I learned pretty quickly that The Blue Man Group is an experience from the moment you walk in the door. The Charles Playhouse has been totally remodeled all around the BMG experience.

Inside there’s a wall of light and sound called the “Lounge-U-Lum” where kids can interact. No more standing around before the show listening to whining for snacks, instead they’re immediately engaged and curious and interested. 

Special School Vacation Week Bonus for April 21-24: there will be face painting before select shows as well. 

Inside the theater there are snacks and drinks for kids and grown-ups. Yes, you can get a beer. And yes, they have bags of goldfish for the kids. Though I’d recommend finishing your snacks before the show, since it’ll get pretty dark.

Once the show started, I admit, I worried a little bit. I knew BMG involved drumming but I hadn’t given it a lot of thought. The first 5 minutes of the show were loud and I started to worry that maybe the noise would be too much for my noise-averse kid. We did get some earplugs from the ushers (who are SUPER nice, the nicest and most helpful ushers I’ve ever encountered anywhere by a long shot) but after those first 5 minutes the noise wasn’t so loud that Graham had any problems.

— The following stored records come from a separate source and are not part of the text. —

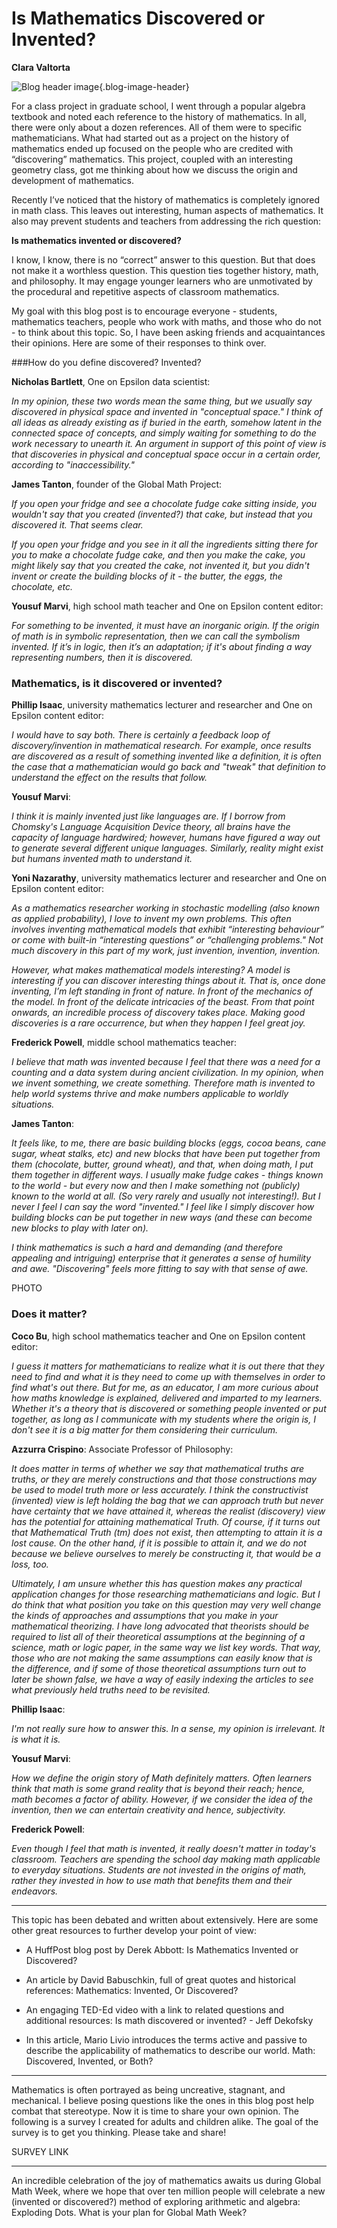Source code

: # Is Mathematics Discovered or Invented?

**Clara Valtorta**

![Blog header image](https://es-app.com/assets/bal24x.jpg){.blog-image-header}

For a class project in graduate school, I went through a popular algebra textbook and noted each reference to the history of mathematics. In all, there were only about a dozen references. All of them were to specific mathematicians. What had started out as a project on the history of mathematics ended up focused on the people who are credited with “discovering” mathematics. This project, coupled with an interesting geometry class, got me thinking about how we discuss the origin and development of mathematics.

Recently I’ve noticed that the history of mathematics is completely ignored in math class. This leaves out interesting, human aspects of mathematics. It also may prevent students and teachers from addressing the rich question:

**Is mathematics invented or discovered?**

I know, I know, there is no “correct” answer to this question. But that does not make it a worthless question. This question ties together history, math, and philosophy. It may engage younger learners who are unmotivated by the procedural and repetitive aspects of classroom mathematics.

My goal with this blog post is to encourage everyone - students, mathematics teachers, people who work with maths, and those who do not - to think about this topic. So, I have been asking friends and acquaintances their opinions. Here are some of their responses to think over.

###How do you define discovered? Invented?

**Nicholas Bartlett**, One on Epsilon data scientist:

*In my opinion, these two words mean the same thing, but we usually say discovered in physical space and invented in "conceptual space." I think of all ideas as already existing as if buried in the earth, somehow latent in the connected space of concepts, and simply waiting for something to do the work necessary to unearth it.  An argument in support of this point of view is that discoveries in physical and conceptual space occur in a certain order, according to "inaccessibility."*

**James Tanton**, founder of the Global Math Project:

*If you open your fridge and see a chocolate fudge cake sitting inside, you wouldn't say that you created (invented?) that cake, but instead that you discovered it. That seems clear.*

*If you open your fridge and you see in it all the ingredients sitting there for you to make a chocolate fudge cake, and then you make the cake, you might likely say that you created the cake, not invented it, but you didn't invent or create the building blocks of it - the butter, the eggs, the chocolate, etc.*

**Yousuf Marvi**, high school math teacher and One on Epsilon content editor:

*For something to be invented, it must have an inorganic origin. If the origin of math is in symbolic representation, then we can call the symbolism invented. If it’s in logic, then it’s an adaptation; if it's about finding a way representing numbers, then it is discovered.*

### Mathematics, is it discovered or invented?

**Phillip Isaac**, university mathematics lecturer and researcher and One on Epsilon content editor:

*I would have to say both. There is certainly a feedback loop of discovery/invention in mathematical research. For example, once results are discovered as a result of something invented like a definition, it is often the case that a mathematician would go back and "tweak" that definition to understand the effect on the results that follow.*

**Yousuf Marvi**:

*I think it is mainly invented just like languages are. If I borrow from Chomsky's Language Acquisition Device theory, all brains have the capacity of language hardwired; however, humans have figured a way out to generate several different unique languages. Similarly, reality might exist but humans invented math to understand it.*

**Yoni Nazarathy**, university mathematics lecturer and researcher and One on Epsilon content editor:

*As a mathematics researcher working in stochastic modelling (also known as applied probability), I love to invent my own problems. This often involves inventing mathematical models that exhibit “interesting behaviour” or come with built-in “interesting questions” or “challenging problems." Not much discovery in this part of my work, just invention, invention, invention.*

*However, what makes mathematical models interesting? A model is interesting if you can discover interesting things about it. That is, once done inventing, I’m left standing in front of nature. In front of the mechanics of the model. In front of the delicate intricacies of the beast. From that point onwards, an incredible process of discovery takes place. Making good discoveries is a rare occurrence, but when they happen I feel great joy.*

**Frederick Powell**, middle school mathematics teacher:

*I believe that math was invented because I feel that there was a need for a counting and a data system during ancient civilization. In my opinion, when we invent something, we create something. Therefore math is invented to help world systems thrive and make numbers applicable to worldly situations.*

**James Tanton**:

*It feels like, to me, there are basic building blocks (eggs, cocoa beans, cane sugar, wheat stalks, etc) and new blocks that have been put together from them (chocolate, butter, ground wheat),  and that, when doing math, I put them together in different ways. I usually make fudge cakes - things known to the world - but every now and then I make something not (publicly) known to the world at all. (So very rarely and usually not interesting!). But I never I feel I can say the word "invented." I feel like I simply discover how building blocks can be put together in new ways (and these can become new blocks to play with later on).*

*I think mathematics is such a hard and demanding (and therefore appealing and intriguing) enterprise that it generates a sense of humility and awe. "Discovering" feels more fitting to say with that sense of awe.*

PHOTO

### Does it matter?

**Coco Bu**, high school mathematics teacher and One on Epsilon content editor:

*I guess it matters for mathematicians to realize what it is out there that they need to find and what it is they need to come up with themselves in order to find what's out there. But for me, as an educator, I am more curious about how maths knowledge is explained, delivered and imparted to my learners. Whether it's a theory that is discovered or something people invented or put together, as long as I communicate with my students where the origin is, I don't see it is a big matter for them considering their curriculum.*

**Azzurra Crispino**: Associate Professor of Philosophy:

*It does matter in terms of whether we say that mathematical truths are truths, or they are merely constructions and that those constructions may be used to model truth more or less accurately. I think the constructivist (invented) view is left holding the bag that we can approach truth but never have certainty that we have attained it, whereas the realist (discovery) view has the potential for attaining mathematical Truth. Of course, if it turns out that Mathematical Truth (tm) does not exist, then attempting to attain it is a lost cause. On the other hand, if it is possible to attain it, and we do not because we believe ourselves to merely be constructing it, that would be a loss, too.*

*Ultimately, I am unsure whether this has question makes any practical application changes for those researching mathematicians and logic. But I do think that what position you take on this question may very well change the kinds of approaches and assumptions that you make in your mathematical theorizing. I have long advocated that theorists should be required to list all of their theoretical assumptions at the beginning of a science, math or logic paper, in the same way we list key words. That way, those who are not making the same assumptions can easily know that is the difference, and if some of those theoretical assumptions turn out to later be shown false, we have a way of easily indexing the articles to see what previously held truths need to be revisited.*

**Phillip Isaac**:

*I'm not really sure how to answer this. In a sense, my opinion is irrelevant. It is what it is.*

**Yousuf Marvi**:

*How we define the origin story of Math definitely matters. Often learners think that math is some grand reality that is beyond their reach; hence, math becomes a factor of ability. However, if we consider the idea of the invention, then we can entertain creativity and hence, subjectivity.*

**Frederick Powell**:

*Even though I feel that math is invented, it really doesn't matter in today's classroom. Teachers are spending the school day making math applicable to everyday situations. Students are not invested in the origins of math, rather they invested in how to use math that benefits them and their endeavors.*

***

This topic has been debated and written about extensively. Here are some other great resources to further develop your point of view:

* A HuffPost blog post by Derek Abbott: Is Mathematics Invented or Discovered?

* An article by David Babuschkin, full of great quotes and historical references: Mathematics: Invented, Or Discovered?

* An engaging TED-Ed video with a link to related questions and additional resources: Is math discovered or invented? - Jeff Dekofsky

* In this article, Mario Livio introduces the terms active and passive to describe the applicability of mathematics to describe our world. Math: Discovered, Invented, or Both?

***

Mathematics is often portrayed as being uncreative, stagnant, and mechanical. I believe posing questions like the ones in this blog post help combat that stereotype. Now it is time to share your own opinion. The following is a survey I created for adults and children alike. The goal of the survey is to get you thinking. Please take and share!

SURVEY LINK

***

An incredible celebration of the joy of mathematics awaits us during Global Math Week, where we hope that over ten million people will celebrate a new (invented or discovered?) method of exploring arithmetic and algebra: Exploding Dots. What is your plan for Global Math Week?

 CTP3970 Blue Man Group Boston for Kids

Photo provided by Blue Man Group

After those first minutes, my fears abated. The show is great for kids. No intermission (I’ve found intermission is just an opportunity for kids to say, “Can we go home now?”) and not too long. The show is made up of several small pieces so the action is constantly changing and no one part gets boring. There’s interaction with sight and sound and then there’s plenty of audience interaction, too.

It’s a huge relief for me to go to a show with my kid that’s also fun for ME and not just for him. Yes, I love watching him enjoy things, but being able to enjoy myself is a big plus and a reason why I’d take Blue Man Group over a little-kid-geared-live-show  any day. Jokes abounded, the show is really funny, and even if the humor is often over the kids’ heads, they’re still so excited to be a part of it that they don’t notice much. They’re also pretty excited to watch the adults be silly.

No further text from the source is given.